* [DIRECTIONS] Without any images, output the records below verbatim.

[Stored data entries]
____

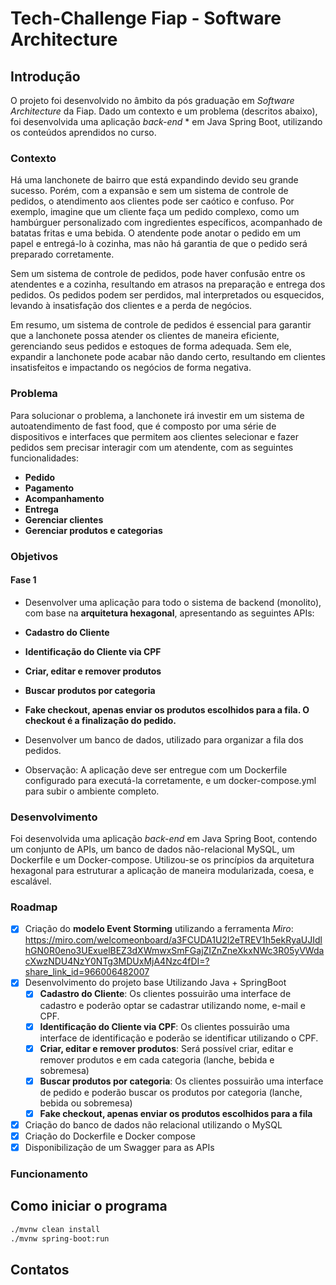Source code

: # Tech-Challenge Fiap - Software Architecture

## Introdução
O projeto foi desenvolvido no âmbito da pós graduação em *Software Architecture* da Fiap. Dado um contexto e um problema (descritos abaixo), foi desenvolvida uma aplicação *back-end* * em Java Spring Boot, utilizando os conteúdos aprendidos no curso.

### Contexto 
Há uma lanchonete de bairro que está expandindo devido seu grande sucesso. Porém, com a expansão e sem um sistema de controle de pedidos, o atendimento aos clientes pode ser caótico e confuso. Por exemplo, imagine que um cliente faça um pedido complexo, como um hambúrguer personalizado com ingredientes específicos, acompanhado de batatas fritas e uma bebida. O atendente pode anotar o pedido em um papel e entregá-lo à cozinha, mas não há garantia de que o pedido será preparado corretamente.

Sem um sistema de controle de pedidos, pode haver confusão entre os atendentes e a cozinha, resultando em atrasos na preparação e entrega dos pedidos. Os pedidos podem ser perdidos, mal interpretados ou esquecidos, levando à insatisfação dos clientes e a perda de negócios.

Em resumo, um sistema de controle de pedidos é essencial para garantir que a lanchonete possa atender os clientes de maneira eficiente, gerenciando seus pedidos e estoques de forma adequada. Sem ele, expandir a lanchonete pode acabar não dando certo, resultando em clientes insatisfeitos e impactando os negócios de forma negativa.

### Problema
Para solucionar o problema, a lanchonete irá investir em um sistema de autoatendimento de fast food, que é composto por uma série de dispositivos e interfaces que permitem aos clientes selecionar e fazer pedidos sem precisar interagir com um atendente, com as seguintes funcionalidades:

- **Pedido**
- **Pagamento**
- **Acompanhamento**
- **Entrega**
- **Gerenciar clientes**
- **Gerenciar produtos e categorias**

### Objetivos
#### Fase 1
 - Desenvolver uma aplicação para todo o sistema de backend (monolito), com base na **arquitetura hexagonal**, apresentando as seguintes APIs:

- **Cadastro do Cliente**
- **Identificação do Cliente via CPF**
- **Criar, editar e remover produtos**
- **Buscar produtos por categoria**
- **Fake checkout, apenas enviar os produtos escolhidos para a fila. O checkout é a finalização do pedido.**

- Desenvolver um banco de dados, utilizado para organizar a fila dos pedidos.

- Observação: A aplicação deve ser entregue com um Dockerfile configurado para executá-la corretamente, e um docker-compose.yml para subir o ambiente completo.
              
### Desenvolvimento
Foi desenvolvida uma aplicação *back-end* em Java Spring Boot, contendo um conjunto de APIs, um banco de dados não-relacional MySQL, um Dockerfile e um Docker-compose. Utilizou-se os princípios da arquitetura hexagonal para estruturar a aplicação de maneira modularizada, coesa, e escalável.

### Roadmap
- [x] Criação do **modelo Event Storming** utilizando a ferramenta *Miro*: <https://miro.com/welcomeonboard/a3FCUDA1U2l2eTREV1h5ekRyaUJIdlhGN0R0eno3UExuelBEZ3dXWmwxSmFGajZIZnZneXkxNWc3R05yVWdacXwzNDU4NzY0NTg3MDUxMjA4Nzc4fDI=?share_link_id=966006482007>
- [x] Desenvolvimento do projeto base Utilizando Java + SpringBoot
    - [x] **Cadastro do Cliente**: Os clientes possuirão uma interface de cadastro e poderão optar se cadastrar utilizando nome, e-mail e CPF.
    - [x] **Identificação do Cliente via CPF**: Os clientes possuirão uma interface de identificação e poderão se identificar utilizando o CPF.
    - [X] **Criar, editar e remover produtos**: Será possível criar, editar e remover produtos e em cada categoria (lanche, bebida e sobremesa)
    - [x] **Buscar produtos por categoria**: Os clientes possuirão uma interface de pedido e poderão buscar os produtos por categoria (lanche, bebida ou sobremesa)
    - [x] **Fake checkout, apenas enviar os produtos escolhidos para a fila**
- [x] Criação do banco de dados não relacional utilizando o MySQL
- [x] Criação do Dockerfile e Docker compose
- [x] Disponibilização de um Swagger para as APIs

### Funcionamento

## Como iniciar o programa
```bash
./mvnw clean install
./mvnw spring-boot:run
```

## Contatos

____

* [SOLVED EXERCISE]
Source code

: # Tech-Challenge Fiap - Software Architecture

## Introdução
O projeto foi desenvolvido no âmbito da pós graduação em *Software Architecture* da Fiap. Dado um contexto e um problema (descritos abaixo), foi desenvolvida uma aplicação *back-end* * em Java Spring Boot, utilizando os conteúdos aprendidos no curso.

### Contexto 
Há uma lanchonete de bairro que está expandindo devido seu grande sucesso. Porém, com a expansão e sem um sistema de controle de pedidos, o atendimento aos clientes pode ser caótico e confuso. Por exemplo, imagine que um cliente faça um pedido complexo, como um hambúrguer personalizado com ingredientes específicos, acompanhado de batatas fritas e uma bebida. O atendente pode anotar o pedido em um papel e entregá-lo à cozinha, mas não há garantia de que o pedido será preparado corretamente.

Sem um sistema de controle de pedidos, pode haver confusão entre os atendentes e a cozinha, resultando em atrasos na preparação e entrega dos pedidos. Os pedidos podem ser perdidos, mal interpretados ou esquecidos, levando à insatisfação dos clientes e a perda de negócios.

Em resumo, um sistema de controle de pedidos é essencial para garantir que a lanchonete possa atender os clientes de maneira eficiente, gerenciando seus pedidos e estoques de forma adequada. Sem ele, expandir a lanchonete pode acabar não dando certo, resultando em clientes insatisfeitos e impactando os negócios de forma negativa.

### Problema
Para solucionar o problema, a lanchonete irá investir em um sistema de autoatendimento de fast food, que é composto por uma série de dispositivos e interfaces que permitem aos clientes selecionar e fazer pedidos sem precisar interagir com um atendente, com as seguintes funcionalidades:

- **Pedido**
- **Pagamento**
- **Acompanhamento**
- **Entrega**
- **Gerenciar clientes**
- **Gerenciar produtos e categorias**

### Objetivos
#### Fase 1
 - Desenvolver uma aplicação para todo o sistema de backend (monolito), com base na **arquitetura hexagonal**, apresentando as seguintes APIs:

- **Cadastro do Cliente**
- **Identificação do Cliente via CPF**
- **Criar, editar e remover produtos**
- **Buscar produtos por categoria**
- **Fake checkout, apenas enviar os produtos escolhidos para a fila. O checkout é a finalização do pedido.**

- Desenvolver um banco de dados, utilizado para organizar a fila dos pedidos.

- Observação: A aplicação deve ser entregue com um Dockerfile configurado para executá-la corretamente, e um docker-compose.yml para subir o ambiente completo.
              
### Desenvolvimento
Foi desenvolvida uma aplicação *back-end* em Java Spring Boot, contendo um conjunto de APIs, um banco de dados não-relacional MySQL, um Dockerfile e um Docker-compose. Utilizou-se os princípios da arquitetura hexagonal para estruturar a aplicação de maneira modularizada, coesa, e escalável.

### Roadmap
- [x] Criação do **modelo Event Storming** utilizando a ferramenta *Miro*: <https://miro.com/welcomeonboard/a3FCUDA1U2l2eTREV1h5ekRyaUJIdlhGN0R0eno3UExuelBEZ3dXWmwxSmFGajZIZnZneXkxNWc3R05yVWdacXwzNDU4NzY0NTg3MDUxMjA4Nzc4fDI=?share_link_id=966006482007>
- [x] Desenvolvimento do projeto base Utilizando Java + SpringBoot
    - [x] **Cadastro do Cliente**: Os clientes possuirão uma interface de cadastro e poderão optar se cadastrar utilizando nome, e-mail e CPF.
    - [x] **Identificação do Cliente via CPF**: Os clientes possuirão uma interface de identificação e poderão se identificar utilizando o CPF.
    - [X] **Criar, editar e remover produtos**: Será possível criar, editar e remover produtos e em cada categoria (lanche, bebida e sobremesa)
    - [x] **Buscar produtos por categoria**: Os clientes possuirão uma interface de pedido e poderão buscar os produtos por categoria (lanche, bebida ou sobremesa)
    - [x] **Fake checkout, apenas enviar os produtos escolhidos para a fila**
- [x] Criação do banco de dados não relacional utilizando o MySQL
- [x] Criação do Dockerfile e Docker compose
- [x] Disponibilização de um Swagger para as APIs

### Funcionamento

## Como iniciar o programa
```bash
./mvnw clean install
./mvnw spring-boot:run
```

## Contatos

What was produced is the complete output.